Ogni tanto alle tavole di dialoghi, sempre molto essenziali e semplici, si alternano delle tavole con sfondo bianco in cui vediamo la protagonista circondata da oggetti, vestiti, addirittura organi: tutto oggetti a cui non riesce a trovare un posto, metafora della sua stessa vita che non riesce ad incastrare in un modo preciso. Spesso Sabrina è aggressiva, e spesso scompare e non si fa sentire: l’unico modo che ha per sentirsi viva e per dare una scossa alle cose è litigare, ma questo la sta facendo precipitare in una spirale di isolamento crescente.
Le prospettive lavorative sono, realisticamente, molto desolanti, e da quel punto di vista la protagonista non riesce a trovare davvero stimoli.

La seconda parte del fumetto fa i conti con l’interruzione di gravidanza di Sabrina, tematica non facile e che, se possibile, rende ancora un po’ più angosciante la storia, sicuramente non ottimista fino ad allora.

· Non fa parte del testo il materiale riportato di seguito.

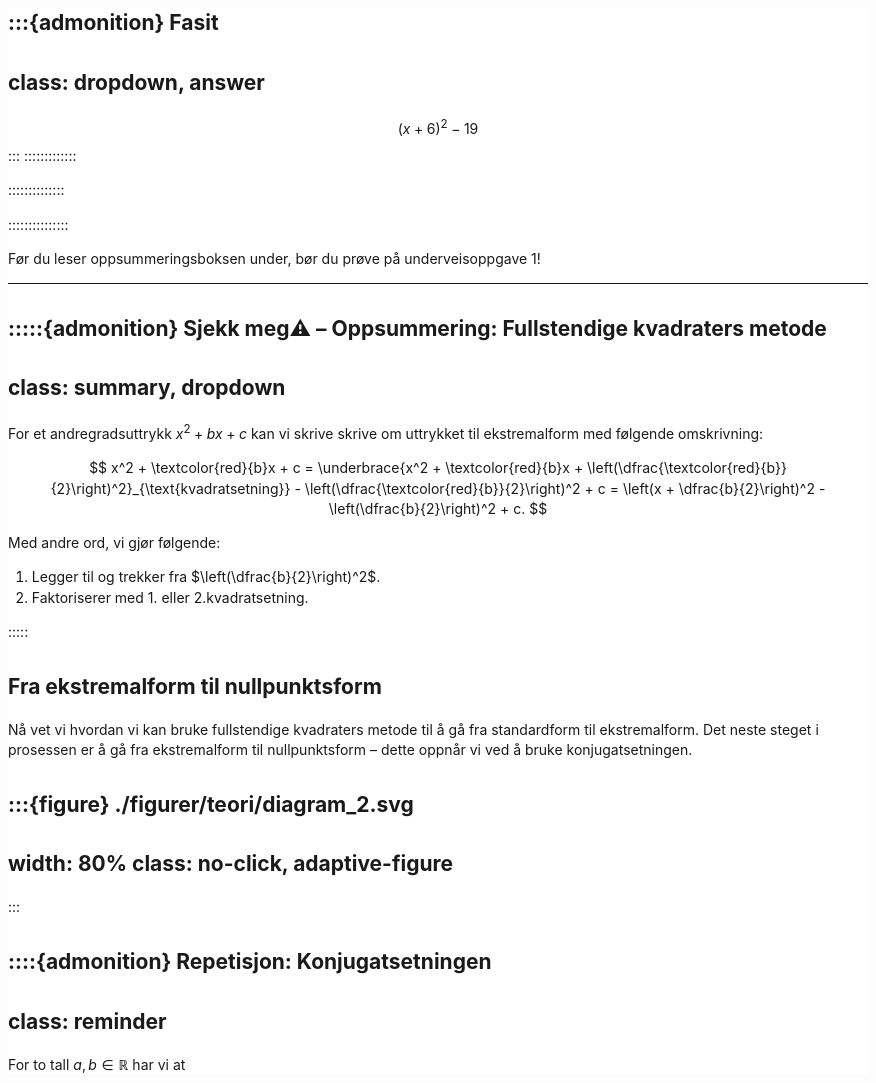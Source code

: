 :::{admonition} Fasit
---
class: dropdown, answer
---
$$
(x + 6)^2 - 19
$$
:::
:::::::::::::

::::::::::::::


:::::::::::::::


Før du leser oppsummeringsboksen under, bør du prøve på underveisoppgave 1!

---

:::::{admonition} Sjekk meg⚠️ – Oppsummering: Fullstendige kvadraters metode
---
class: summary, dropdown
---
For et andregradsuttrykk $x^2 + bx + c$ kan vi skrive skrive om uttrykket til ekstremalform med følgende omskrivning:

$$
x^2 + \textcolor{red}{b}x + c = \underbrace{x^2 + \textcolor{red}{b}x + \left(\dfrac{\textcolor{red}{b}}{2}\right)^2}_{\text{kvadratsetning}} - \left(\dfrac{\textcolor{red}{b}}{2}\right)^2 + c = \left(x + \dfrac{b}{2}\right)^2 - \left(\dfrac{b}{2}\right)^2 + c.
$$

Med andre ord, vi gjør følgende:
1. Legger til og trekker fra $\left(\dfrac{b}{2}\right)^2$.
2. Faktoriserer med 1. eller 2.kvadratsetning.

:::::

## Fra ekstremalform til nullpunktsform

Nå vet vi hvordan vi kan bruke fullstendige kvadraters metode til å gå fra standardform til ekstremalform. Det neste steget i prosessen er å gå fra ekstremalform til nullpunktsform – dette oppnår vi ved å bruke konjugatsetningen.


:::{figure} ./figurer/teori/diagram_2.svg
---
width: 80%
class: no-click, adaptive-figure
---
:::


::::{admonition} Repetisjon: Konjugatsetningen
---
class: reminder
---
For to tall $a, b \in \mathbb{R}$ har vi at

Tra ospedali, visite e l’operazione Sabrina viene scombussolata ancora di più, ma tutto sommato dimostra anche di essere, in fondo, una ragazza molto coraggiosa, non spaventandosi davanti al dolore e alla scelta, quanto piuttosto chiudendosi ancora di più in e stessa.

La ricerca di se stessa prosegue tra qualche atto vandalico e un nuovo lavoro: qui capirà come, nonostante le incomprensioni, il rapporto con il suo ragazzo Stefano è una delle poche cose sincere e stabili che aveva, e che la sua ricostruzione personale (di questo tratta in fondo il fumetto) non può che partire da lui.

Tutto sommato, nonostante il tono e gli argomenti trattati, Punto di Fuga scorre in maniera veloce e quasi appassiona, forse un po’ morbosamente il lettore si sentirà spinto a voler scoprire cosa accadrà alla protagonista.

La parte finale è più riflessiva e tranquilla, assumendo talvolta toni quasi onirici o comunque più pacati: tutto sommato le 160 pagine di storia sono state un percorso di crescita per Sabrina, che attraverso tante difficoltà ha finito per capire le effettive priorità nella sua vita.
Dal punto di vista grafico, il tratto di Lucia Biagi è molto semplice ed essenziale, si rifà ad uno stile minimalista più comune forse nel fumetto francese che in quello italiano, che tradizionalmente punta su un tratto più realistico.

Chi ha letto Asterios Polyp sicuramente avrà già familiare questa scelta stilistica, che pur non essendo una delle più originali viste negli ultimi anni rimane coerente a se stessa e permette forse di concentrarsi  sulle vicende ed i dialoghi, piuttosto che sulle fattezze dei personaggi e quello che gli sta intorno. Ben riuscite alcune sequenze originali, come già detto, dove vediamo la protagonista circondata da oggetti, o alcune sequenze senza dialoghi come quella a Barcellona.
Purtroppo oltre la protagonista i personaggi di contorno rimangono tali, non c’è una grande caratterizzazione da quel punto di vista e nessuno di essi rimane particolarmente nella memoria.

Punto di Fuga è un buon prodotto, particolare e che sarà sicuramente apprezzato da chi cerca un fumetto intimo e che abbia al suo interno un messaggio sociale.